Posted in Commentary with tags on April 18, 2023 by itnerd

 ESET, a global leader in digital security, today unveiled new research into corporate network devices that were disposed of and sold on the secondary market. After looking at configuration data from 16 distinct network devices, ESET found that over 56% – nine routers – contained sensitive company data.

Of the nine networks that had complete configuration data available:  

  • 22% contained customer data
  • 33% exposed data allowing third-party connections to the network
  • 44% had credentials for connecting to other networks as a trusted party
  • 89% itemized connection details for specific applications
  • 89% contained router-to-router authentication keys
  • 100% contained one or more of IPsec or VPN credentials, or hashed root passwords
  • 100% had sufficient data to reliably identify the former owner/operator

Organizations often recycle aging tech through third-party companies that are charged with verifying the secure destruction or recycling of digital equipment and the disposal of the data contained therein. Whether an error by an e-waste company or the company’s own disposal processes, a range of data was found on the routers,

  • Third-party data: As we have seen in real-world cyberattacks, a breach of one company’s network can proliferate to their customers, partners, and other businesses with whom they may have connections.
  • Trusted parties: Trusted parties (which could be impersonated as a secondary attack vector) would accept certificates and cryptographic tokens found on these devices, allowing a very convincing adversary in the middle (AitM) attack with trusted credentials, capable of syphoning off corporate secrets, with victims unaware for extended periods.
  • Customer data: In some cases, core routers point to internal and/or external information stores with specific information about their owners’ customers, sometimes stored on premises, which can open customers up to potential security issues if an adversary is able to gain specific information about them.
  • Specific applications: Complete maps of major application platforms used by specific organizations, both locally hosted and in the cloud, were scattered liberally throughout the configurations of these devices. These applications range from corporate email to trusted client tunnels for customers, physical building security such as specific vendors and topologies for proximity access cards and specific surveillance camera networks, and vendors, sales and customer platforms, to mention a few. Additionally, ESET researchers were able to determine over which ports and from which hosts those applications communicate, which ones they trust, and which ones they do not. Due to the granularity of the applications and the specific versions used in some cases, known vulnerabilities could be exploited across the network topology that an attacker would already have mapped.
  • Extensive core routing information: From core network routes to BGP peering, OSPF, RIP and others, ESET found complete layouts of various organizations’ inner workings, which would provide extensive network topology information for subsequent exploitation, were the devices to fall into the hands of an adversary. Recovered configurations also contained nearby and international locations of many remote offices and operators, including their relationship to the corporate office – more data that would be highly valuable to potential adversaries. IPsec tunneling can be used to connect trusted routers to each other, which can be a component of WAN router peering arrangements and the like.
  • Trusted operators: The devices were loaded with potentially crackable or directly reusable corporate credentials – including administrator logins, VPN details, and cryptographic keys – that would allow bad actors to seamlessly become trusted entities and thus to gain access across the network.

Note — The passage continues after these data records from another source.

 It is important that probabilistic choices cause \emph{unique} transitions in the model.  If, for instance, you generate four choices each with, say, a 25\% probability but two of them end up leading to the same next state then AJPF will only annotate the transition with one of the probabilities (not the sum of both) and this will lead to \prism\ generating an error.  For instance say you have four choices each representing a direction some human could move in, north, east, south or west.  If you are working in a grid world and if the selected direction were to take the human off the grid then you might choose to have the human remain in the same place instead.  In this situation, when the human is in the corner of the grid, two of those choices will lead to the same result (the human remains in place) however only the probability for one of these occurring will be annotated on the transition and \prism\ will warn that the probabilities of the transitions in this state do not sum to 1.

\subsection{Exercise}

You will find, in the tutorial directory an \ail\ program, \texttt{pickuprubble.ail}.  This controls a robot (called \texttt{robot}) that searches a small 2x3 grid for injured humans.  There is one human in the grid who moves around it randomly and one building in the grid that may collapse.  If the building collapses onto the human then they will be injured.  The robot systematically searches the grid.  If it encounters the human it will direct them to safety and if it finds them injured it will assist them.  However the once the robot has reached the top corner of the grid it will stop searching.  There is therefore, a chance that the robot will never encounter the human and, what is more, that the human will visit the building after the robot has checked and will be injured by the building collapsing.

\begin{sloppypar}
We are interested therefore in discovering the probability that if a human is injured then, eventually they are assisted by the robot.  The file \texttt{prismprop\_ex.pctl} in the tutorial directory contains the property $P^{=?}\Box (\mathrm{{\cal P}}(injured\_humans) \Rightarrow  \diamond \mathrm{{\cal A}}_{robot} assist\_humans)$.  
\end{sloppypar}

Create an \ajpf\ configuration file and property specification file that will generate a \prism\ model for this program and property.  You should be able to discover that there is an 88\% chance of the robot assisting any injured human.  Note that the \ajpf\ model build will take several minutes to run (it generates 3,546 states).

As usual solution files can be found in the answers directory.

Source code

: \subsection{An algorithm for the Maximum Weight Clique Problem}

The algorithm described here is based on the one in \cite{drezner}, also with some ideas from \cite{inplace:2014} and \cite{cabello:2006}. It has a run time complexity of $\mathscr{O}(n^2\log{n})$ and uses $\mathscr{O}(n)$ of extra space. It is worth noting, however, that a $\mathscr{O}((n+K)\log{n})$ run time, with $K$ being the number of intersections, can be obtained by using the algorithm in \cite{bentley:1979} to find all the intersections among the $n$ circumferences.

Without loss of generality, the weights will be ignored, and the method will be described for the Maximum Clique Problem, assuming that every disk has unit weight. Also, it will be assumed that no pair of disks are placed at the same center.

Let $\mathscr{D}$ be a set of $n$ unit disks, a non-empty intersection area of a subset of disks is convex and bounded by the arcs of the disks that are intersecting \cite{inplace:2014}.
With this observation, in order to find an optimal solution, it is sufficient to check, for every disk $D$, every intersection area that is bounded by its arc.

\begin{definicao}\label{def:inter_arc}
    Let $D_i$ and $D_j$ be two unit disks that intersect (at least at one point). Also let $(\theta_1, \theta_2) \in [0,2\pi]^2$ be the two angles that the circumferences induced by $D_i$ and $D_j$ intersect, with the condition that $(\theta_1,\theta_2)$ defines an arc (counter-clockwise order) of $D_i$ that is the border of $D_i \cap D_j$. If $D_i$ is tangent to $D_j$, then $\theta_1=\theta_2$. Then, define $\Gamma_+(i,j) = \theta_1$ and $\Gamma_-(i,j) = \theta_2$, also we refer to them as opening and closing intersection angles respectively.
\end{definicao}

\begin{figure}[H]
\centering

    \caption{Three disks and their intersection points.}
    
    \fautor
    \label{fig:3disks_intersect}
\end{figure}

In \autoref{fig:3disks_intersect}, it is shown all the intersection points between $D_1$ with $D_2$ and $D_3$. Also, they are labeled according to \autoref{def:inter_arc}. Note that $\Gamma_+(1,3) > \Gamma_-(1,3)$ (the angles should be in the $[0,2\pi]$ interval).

The routers in this research originated at organizations ranging from medium-sized businesses to global enterprises in a variety of industries (data centers, law firms, third-party tech providers, manufacturing and tech companies, creative firms, and software developers). As part of the discovery process, ESET, where possible, disclosed the findings to each identified organization – several of them household names – collaborating to ensure they were aware of the details potentially compromised by others in the chain of custody of the devices. Some of the organizations with compromised information were shockingly unresponsive to ESET’s repeated attempts to connect, while others showed proficiency, handling the event as a full-blown security breach.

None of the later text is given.